Chaque jour, la Servettienne Léonie Fleury parcourt entre treize et quinze kilomètres. Et cela, avant même d’avoir mis le pied sur un terrain de football. De 9h à 17h, l’attaquante multiplie les allers-retours, plateau à la main, entre les tables et le comptoir du Prime’s. Ce bar sportif se trouve juste à côté de la patinoire des Vernets, antre de Genève-Servette. L’établissement a longtemps porté le nom de son ancien propriétaire, l’entraîneur Chris McSorley.
Léonie Fleury y travaille donc comme serveuse, à côté de sa carrière de joueuse. Elle nous y reçoit à la fin du service de midi. Ses collègues prennent le relais le temps d’une rapide séance photo et d’une interview.
Même pas le temps de se changer au stade
«Je travaille de 9h à 17h, avec une demi-heure de pause. Quand j’ai fini, j’ai 30 minutes pour arriver, prête, sur le terrain d’entraînement à la Fontenette à Carouge. Je dois me changer au boulot et espérer trouver une place de parking rapidement. C’est lourd. Il y a des soirs où je suis bien fatiguée, j’ai mal aux jambes. Mais, je ne m’en plains pas et je veux tout faire pour être performante sur le terrain. Travailler, c’est un choix pour gagner ma vie et mettre un peu d’argent de côté pour plus tard. Je veux aussi éviter d’avoir un trou dans mon CV.»
Plusieurs clients du bar la reconnaissent, parlent des résultats du club grenat et la suivent même le dimanche au stade. Lundi, certains devraient faire le déplacement à Lausanne pour soutenir les Servettiennes et les aider à remporter un deuxième titre de champion contre le FC Zurich.

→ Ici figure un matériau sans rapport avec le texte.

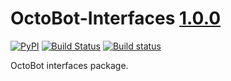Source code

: # OctoBot-Interfaces [1.0.0](https://github.com/Drakkar-Software/OctoBot-Interfaces/tree/master/docs/CHANGELOG.md)
[![PyPI](https://img.shields.io/pypi/v/OctoBot-Interfaces.svg)](https://pypi.python.org/pypi/OctoBot-Interfaces/)
[![Build Status](https://api.travis-ci.com/Drakkar-Software/OctoBot-Interfaces.svg?branch=master)](https://travis-ci.org/Drakkar-Software/OctoBot-Interfaces) 
[![Build status](https://ci.appveyor.com/api/projects/status/w1h7jh0wq8ktbjxi?svg=true)](https://ci.appveyor.com/project/Herklos/octobot-interfaces)

OctoBot interfaces package.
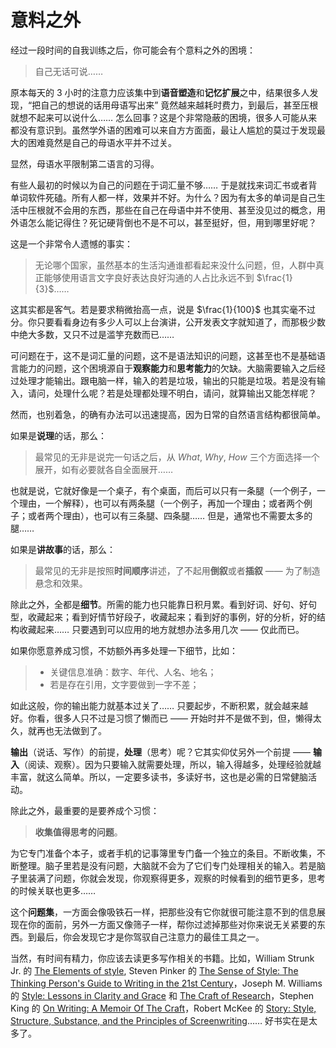 # 意料之外

经过一段时间的自我训练之后，你可能会有个意料之外的困境：

> 自己无话可说……

原本每天的 3 小时的注意力应该集中到**语音塑造**和**记忆扩展**之中，结果很多人发现，“把自己的想说的话用母语写出来” 竟然越来越耗时费力，到最后，甚至压根就想不起来可以说什么…… 怎么回事？这是个非常隐蔽的困境，很多人可能从来都没有意识到。虽然学外语的困难可以来自方方面面，最让人尴尬的莫过于发现最大的困难竟然是自己的母语水平并不过关。

显然，母语水平限制第二语言的习得。

有些人最初的时候以为自己的问题在于词汇量不够…… 于是就找来词汇书或者背单词软件死磕。所有人都一样，效果并不好。为什么？因为有太多的单词是自己生活中压根就不会用的东西，那些在自己在母语中并不使用、甚至没见过的概念，用外语怎么能记得住？死记硬背倒也不是不可以，甚至挺好，但，用到哪里好呢？

这是一个非常令人遗憾的事实：

> 无论哪个国家，虽然基本的生活沟通谁都看起来没什么问题，但，人群中真正能够使用语言文字良好表达良好沟通的人占比永远不到 $\frac{1}{3}$……

这其实都是客气。若是要求稍微抬高一点，说是 $\frac{1}{100}$ 也其实毫不过分。你只要看看身边有多少人可以上台演讲，公开发表文字就知道了，而那极少数中绝大多数，又只不过是滥竽充数而已……

可问题在于，这不是词汇量的问题，这不是语法知识的问题，这甚至也不是基础语言能力的问题，这个困境源自于**观察能力**和**思考能力**的欠缺。大脑需要输入之后经过处理才能输出。跟电脑一样，输入的若是垃圾，输出的只能是垃圾。若是没有输入，请问，处理什么呢？若是处理都处理不明白，请问，就算输出又能怎样呢？

然而，也别着急，的确有办法可以迅速提高，因为日常的自然语言结构都很简单。

如果是**说理**的话，那么：

> 最常见的无非是说完一句话之后，从 *What*, *Why*, *How* 三个方面选择一个展开，如有必要就各自全面展开…… 

也就是说，它就好像是一个桌子，有个桌面，而后可以只有一条腿（一个例子，一个理由，一个解释），也可以有两条腿（一个例子，再加一个理由；或者两个例子；或者两个理由），也可以有三条腿、四条腿…… 但是，通常也不需要太多的腿……

如果是**讲故事**的话，那么：

> 最常见的无非是按照**时间顺序**讲述，了不起用**倒叙**或者**插叙** —— 为了制造悬念和效果。

除此之外，全都是**细节**。所需的能力也只能靠日积月累。看到好词、好句、好句型，收藏起来；看到好情节好段子，收藏起来；看到好的事例，好的分析，好的结构收藏起来…… 只要遇到可以应用的地方就想办法多用几次 —— 仅此而已。

如果你愿意养成习惯，不妨额外再多处理一下细节，比如：

> * 关键信息准确：数字、年代、人名、地名；
> * 若是存在引用，文字要做到一字不差；

如此这般，你的输出能力就基本过关了…… 只要起步，不断积累，就会越来越好。你看，很多人只不过是习惯了懒而已 —— 开始时并不是做不到，但，懒得太久，就再也无法做到了。

**输出**（说话、写作）的前提，**处理**（思考）呢？它其实仰仗另外一个前提 —— **输入**（阅读、观察）。因为只要输入就需要处理，所以，输入得越多，处理经验就越丰富，就这么简单。所以，一定要多读书，多读好书，这也是必需的日常健脑活动。

除此之外，最重要的是要养成个习惯：

> **收集值得思考的问题**。

为它专门准备个本子，或者手机的记事簿里专门备一个独立的条目。不断收集，不断整理。脑子里若是没有问题，大脑就不会为了它们专门处理相关的输入。若是脑子里装满了问题，你就会发现，你观察得更多，观察的时候看到的细节更多，思考的时候关联也更多…… 

这个**问题集**，一方面会像吸铁石一样，把那些没有它你就很可能注意不到的信息展现在你的面前，另外一方面又像筛子一样，帮你过滤掉那些对你来说无关紧要的东西。到最后，你会发现它才是你驾驭自己注意力的最佳工具之一。

当然，有时间有精力，你应该去读更多写作相关的书籍。比如，William Strunk Jr. 的 [The Elements of style](https://www.amazon.com/Elements-Style-4th-Feathers-Classics-ebook/dp/B0798TTKDT/), Steven Pinker 的 [The Sense of Style: The Thinking Person's Guide to Writing in the 21st Century](https://www.amazon.com/Sense-Style-Thinking-Persons-Writing-ebook/dp/B00INIYG74/)，Joseph M. Williams 的 [Style: Lessons in Clarity and Grace](https://www.amazon.com/Style-Lessons-Joseph-M-Williams-ebook/dp/B084BY6R32/) 和 [The Craft of Research](https://www.amazon.com/Research-Chicago-Writing-Editing-Publishing-ebook/dp/B01L0HWJ6E/)，Stephen King 的 [On Writing: A Memoir Of The Craft](https://www.amazon.com/Writing-Memoir-Craft-Stephen-King-ebook/dp/B000FC0SIM/)，Robert McKee 的 [Story: Style, Structure, Substance, and the Principles of Screenwriting](https://www.amazon.com/Story-Structure-Substance-Principles-Screenwriting-ebook/dp/B0042FZVOY/)…… 好书实在是太多了。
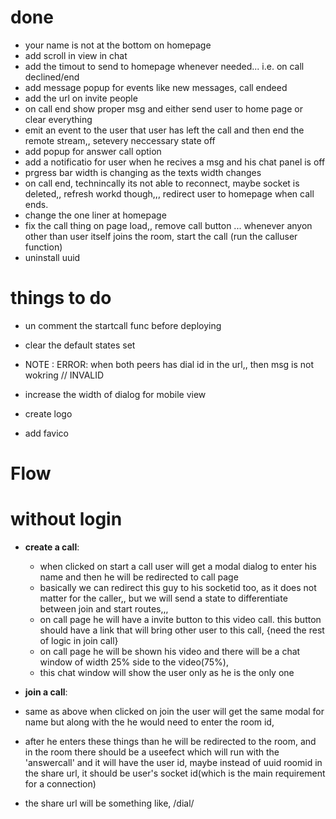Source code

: # done

- your name is not at the bottom on homepage
- add scroll in view in chat
- add the timout to send to homepage whenever needed... i.e. on call declined/end
- add message popup for events like new messages, call endeed
- add the url on invite people
- on call end show proper msg and either send user to home page or clear everything
- emit an event to the user that user has left the call and then end the remote stream,, setevery neccessary state off
- add popup for answer call option
- add a notificatio for user when he recives a msg and his chat panel is off
- prgress bar width is changing as the texts width changes
- on call end, technincally its not able to reconnect, maybe socket is deleted,, refresh workd though,,, redirect user to homepage when call ends.
- change the one liner at homepage
- fix the call thing on page load,, remove call button ... whenever anyon other than user itself joins the room, start the call (run the calluser function)
- uninstall uuid

# things to do

- un comment the startcall func before deploying
- clear the default states set
- NOTE : ERROR: when both peers has dial id in the url,, then msg is not wokring // INVALID 

- increase the width of dialog for mobile view
- create logo
- add favico

# Flow

# without login

- **create a call**:

  - when clicked on start a call user will get a modal dialog to enter his name and then he will be redirected to call page
  - basically we can redirect this guy to his socketid too, as it does not matter for the caller,, but we will send a state to differentiate between join and start routes,,,
  - on call page he will have a invite button to this video call. this button should have a link that will bring other user to this call, {need the rest of logic in join call}
  - on call page he will be shown his video and there will be a chat window of width 25% side to the video(75%),
  - this chat window will show the user only as he is the only one

- **join a call**:
- same as above when clicked on join the user will get the same modal for name but along with the he would need to enter the room id,
- after he enters these things than he will be redirected to the room, and in the room there should be a useefect which will run with the 'answercall' and it will have the user id, maybe instead of uuid roomid in the share url, it should be user's socket id(which is the main requirement for a connection)
- the share url will be something like, /dial/<socketid>
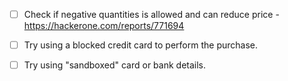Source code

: - [ ] Check if negative quantities is allowed and can reduce price - https://hackerone.com/reports/771694


- [ ] Try using a blocked credit card to perform the purchase.
- [ ] Try using "sandboxed" card or bank details.
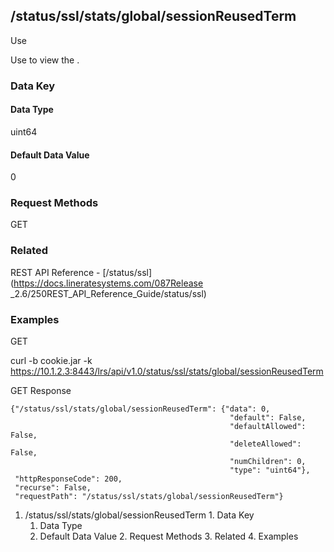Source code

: ## /status/ssl/stats/global/sessionReusedTerm

Use

Use to view the .

### Data Key

#### Data Type

uint64

#### Default Data Value

0

### Request Methods

GET

### Related

REST API Reference - [/status/ssl](https://docs.lineratesystems.com/087Release
_2.6/250REST_API_Reference_Guide/status/ssl)

### Examples

GET

curl -b cookie.jar -k
https://10.1.2.3:8443/lrs/api/v1.0/status/ssl/stats/global/sessionReusedTerm

GET Response

    
    {"/status/ssl/stats/global/sessionReusedTerm": {"data": 0,
                                                     "default": False,
                                                     "defaultAllowed": False,
                                                     "deleteAllowed": False,
                                                     "numChildren": 0,
                                                     "type": "uint64"},
     "httpResponseCode": 200,
     "recurse": False,
     "requestPath": "/status/ssl/stats/global/sessionReusedTerm"}
    

  1. /status/ssl/stats/global/sessionReusedTerm
    1. Data Key
      1. Data Type
      2. Default Data Value
    2. Request Methods
    3. Related
    4. Examples

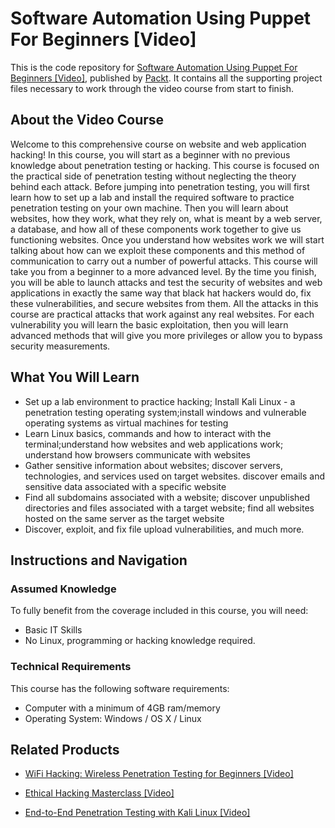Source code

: # Software Automation Using Puppet For Beginners [Video]
This is the code repository for [Software Automation Using Puppet For Beginners [Video]](https://www.packtpub.com/virtualization-and-cloud/software-automation-using-puppet-beginners-video?utm_source=github&utm_medium=repository&utm_campaign=9781789614053), published by [Packt](https://www.packtpub.com/?utm_source=github). It contains all the supporting project files necessary to work through the video course from start to finish.
## About the Video Course
Welcome to this comprehensive course on website and web application hacking! In this course, you will start as a beginner with no previous knowledge about penetration testing or hacking. This course is focused on the practical side of penetration testing without neglecting the theory behind each attack. Before jumping into penetration testing, you will first learn how to set up a lab and install the required software to practice penetration testing on your own machine. Then you will learn about websites, how they work, what they rely on, what is meant by a web server, a database, and how all of these components work together to give us functioning websites. Once you understand how websites work we will start talking about how can we exploit these components and this method of communication to carry out a number of powerful attacks. This course will take you from a beginner to a more advanced level. By the time you finish, you will be able to launch attacks and test the security of websites and web applications in exactly the same way that black hat hackers would do, fix these vulnerabilities, and secure websites from them. All the attacks in this course are practical attacks that work against any real websites. For each vulnerability you will learn the basic exploitation, then you will learn advanced methods that will give you more privileges or allow you to bypass security measurements.

<H2>What You Will Learn</H2>
<DIV class=book-info-will-learn-text>
<UL>
<LI> Set up a lab environment to practice hacking; Install Kali Linux - a penetration testing operating system;install windows and vulnerable operating systems as virtual machines for testing
<LI> Learn Linux basics, commands and how to interact with the terminal;understand how websites and web applications work; understand how browsers communicate with websites
<LI> Gather sensitive information about websites; discover servers, technologies, and services used on target websites. discover emails and sensitive data associated with a specific website
<LI> Find all subdomains associated with a website; discover unpublished directories and files associated with a target website; find all websites hosted on the same server as the target website
<LI> Discover, exploit, and fix file upload vulnerabilities, and much more.
</LI></UL></DIV>

## Instructions and Navigation
### Assumed Knowledge
To fully benefit from the coverage included in this course, you will need:<br/>
<DIV class=book-info-will-learn-text>
<UL>
<LI> Basic IT Skills
<LI> No Linux, programming or hacking knowledge required.
</UL>
<DIV>

### Technical Requirements
This course has the following software requirements:<br/>
<UL>
<LI> Computer with a minimum of 4GB ram/memory
<LI> Operating System: Windows / OS X / Linux
</UL>

## Related Products
* [WiFi Hacking: Wireless Penetration Testing for Beginners [Video]](https://www.packtpub.com/in/application-development/wifi-hacking-wireless-penetration-testing-beginners-video)

* [Ethical Hacking Masterclass [Video]](https://www.packtpub.com/in/networking-and-servers/ethical-hacking-masterclass-video)

* [End-to-End Penetration Testing with Kali Linux [Video]](https://www.packtpub.com/in/networking-and-servers/end-end-penetration-testing-kali-linux-video)
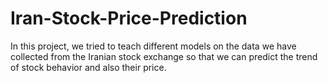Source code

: # Iran-Stock-Price-Prediction
In this project, we tried to teach different models on the data we have collected from the Iranian stock exchange so that we can predict the trend of stock behavior and also their price.
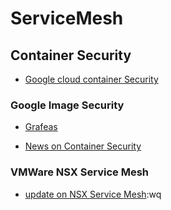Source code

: # ServiceMesh

## Container Security

- [Google cloud container Security](https://cloud.google.com/blog/products/containers-kubernetes/exploring-container-security-this-year-its-all-about-security-again)

### Google Image Security
- [Grafeas](https://github.com/grafeas/grafeas)

- [News on Container Security](https://www.networkworld.com/article/3328399/cloud-computing/kubernetes-vendors-target-container-security-operations-and-management.html)

### VMWare NSX Service Mesh

- [update on NSX Service Mesh](https://blogs.vmware.com/networkvirtualization/2018/12/nsx-service-mesh.html/):wq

«Le FCZ, c’est du costaud: il y a une vraie rivalité qui s’est installée entre nos deux équipes, se réjouit Léonie Fleury. En leur prenant le titre l’année dernière, nous sommes devenues l’équipe à battre.» La joueuse formée à Saint-Etienne (qui avait fait ses débuts en Ligue 1 à 16 ans!) a été l’un des moteurs de l’arrivée du Servette Chênois au premier plan en Suisse. En trois saisons, l’attaquante cumule 41 goals en 76 matches.
La folle épopée en Ligue des champions
Ces derniers mois, une forte compétition à l’interne a fait baisser le temps de jeu de Léonie Fleury. Les ambitions de Servette Chênois se font ressentir dans le recrutement, avec de nombreux renforts étrangers. Le premier titre de champion de l’histoire du club, fêté en 2021, ne devait rien au hasard.
«Forcément, nos résultats et notre qualification en Ligue des champions ont attiré du monde, provoqué de l’engouement, analyse la Française de 25 ans avec calme. Si on veut s’installer en Europe, c’est normal que la concurrence se renforce. C’est important pour que le niveau augmente. J’espère être déjà dans le groupe pour la finale. Si l’entraîneur fait appel à moi, je donnerai tout pour aider l’équipe à soulever le trophée.»
L’épopée européenne des Servettiennes avait battu des records d’affluence: 12’782 personnes avaient assisté à leur match contre Chelsea en novembre dernier (défaite 7-0). Même si l’apprentissage a été rude en phase de poule de la Ligue des champions (six défaites et aucun but marqué), cette qualification a permis au club de changer de catégorie.
Ramener la Coupe au boulot
«Même quand on jouait trois matches en une semaine, certaines continuaient de travailler à côté. C’était difficile à gérer et il fallait faire encore plus attention à notre hygiène de vie. Le bar m’a aidée quand je devais partir à Londres ou Wolfsburg pour la Ligue des champions, en me libérant trois jours. Même si je devais rattraper ces heures par la suite.»
En cette fin de semaine, elle a aussi laissé son tablier dans l’armoire entre samedi et lundi pour se concentrer à fond sur cette finale. «Mardi matin, je serai de retour au travail, rigole Léonie Fleury. Qu’on gagne ou qu’on perde, même si on fait la fête, je devrai prendre mon service. Qui sait? Je prendrai peut-être la Coupe avec moi pour la montrer aux clients.» Sa cote de notoriété prendrait sans doute encore l’ascenseur dans ce bar sportif.